Off-policy learning enables two major capabilities. First, experience replay: store all past transitions in a replay buffer and sample from it during updates. The agent can learn from the same experience many times, dramatically improving data efficiency. DQN's replay buffer was central to its success on Atari. Second, learning from offline data: in offline RL (chapter 07), the agent learns entirely from a fixed dataset of previously collected transitions, without any environment interaction at all.
Importance sampling. When the behavior policy differs significantly from the target policy, raw off-policy estimates can be biased. Importance sampling corrects for this by reweighting transitions by the ratio $\pi_{\text{target}}(a \mid s) / \pi_{\text{behavior}}(a \mid s)$. The correction is exact but introduces high variance when the policies differ greatly. Managing this variance is a central challenge in off-policy actor-critic methods like SAC and TD3.

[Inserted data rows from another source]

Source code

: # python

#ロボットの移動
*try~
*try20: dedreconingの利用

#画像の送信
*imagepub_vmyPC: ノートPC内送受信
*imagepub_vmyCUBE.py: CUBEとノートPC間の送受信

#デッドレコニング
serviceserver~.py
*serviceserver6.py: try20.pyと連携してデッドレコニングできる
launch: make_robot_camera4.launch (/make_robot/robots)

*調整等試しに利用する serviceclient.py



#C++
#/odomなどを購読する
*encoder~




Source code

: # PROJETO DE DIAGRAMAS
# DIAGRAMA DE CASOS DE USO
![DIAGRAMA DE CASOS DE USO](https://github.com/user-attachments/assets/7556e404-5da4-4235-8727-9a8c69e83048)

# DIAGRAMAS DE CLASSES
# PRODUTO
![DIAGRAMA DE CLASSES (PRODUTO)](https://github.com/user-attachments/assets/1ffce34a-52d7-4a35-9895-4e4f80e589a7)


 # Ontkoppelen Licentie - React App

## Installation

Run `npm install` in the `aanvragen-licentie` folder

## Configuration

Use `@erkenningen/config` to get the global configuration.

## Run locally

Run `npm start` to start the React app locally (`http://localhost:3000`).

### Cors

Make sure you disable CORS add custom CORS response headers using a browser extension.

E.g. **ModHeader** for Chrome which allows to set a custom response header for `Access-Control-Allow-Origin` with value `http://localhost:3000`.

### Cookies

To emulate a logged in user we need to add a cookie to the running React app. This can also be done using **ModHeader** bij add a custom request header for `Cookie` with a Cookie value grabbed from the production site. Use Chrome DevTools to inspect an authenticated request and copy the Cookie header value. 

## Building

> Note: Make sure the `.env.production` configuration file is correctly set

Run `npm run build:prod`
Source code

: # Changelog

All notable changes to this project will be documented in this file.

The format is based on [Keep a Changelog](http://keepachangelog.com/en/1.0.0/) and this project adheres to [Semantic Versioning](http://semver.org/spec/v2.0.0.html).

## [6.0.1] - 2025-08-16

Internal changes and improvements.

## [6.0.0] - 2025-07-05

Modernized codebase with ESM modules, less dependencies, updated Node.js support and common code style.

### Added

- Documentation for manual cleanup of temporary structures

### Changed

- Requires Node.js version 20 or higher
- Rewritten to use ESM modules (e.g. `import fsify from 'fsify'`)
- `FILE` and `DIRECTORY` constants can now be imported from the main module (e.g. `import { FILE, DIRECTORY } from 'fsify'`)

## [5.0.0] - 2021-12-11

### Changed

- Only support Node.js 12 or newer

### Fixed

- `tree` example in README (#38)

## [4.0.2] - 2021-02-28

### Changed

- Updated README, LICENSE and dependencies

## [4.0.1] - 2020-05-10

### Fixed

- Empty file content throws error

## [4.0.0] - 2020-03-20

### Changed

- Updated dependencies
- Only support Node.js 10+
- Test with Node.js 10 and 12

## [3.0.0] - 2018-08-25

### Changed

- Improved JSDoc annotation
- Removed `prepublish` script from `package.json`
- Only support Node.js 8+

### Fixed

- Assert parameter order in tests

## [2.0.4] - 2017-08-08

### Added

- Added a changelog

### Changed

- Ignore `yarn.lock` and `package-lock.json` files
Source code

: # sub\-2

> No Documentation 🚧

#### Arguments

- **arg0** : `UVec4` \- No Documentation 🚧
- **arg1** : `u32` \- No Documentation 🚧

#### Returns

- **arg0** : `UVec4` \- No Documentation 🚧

The on-policy / off-policy axis cuts across the model-based / model-free axis, giving a rough taxonomy: on-policy model-free (REINFORCE, PPO, A3C), off-policy model-free (Q-learning, DQN, SAC), on-policy model-based (Dyna with fresh rollouts), off-policy model-based (Dreamer, MBPO). Most frontier algorithms are off-policy — the data efficiency benefits are too large to ignore.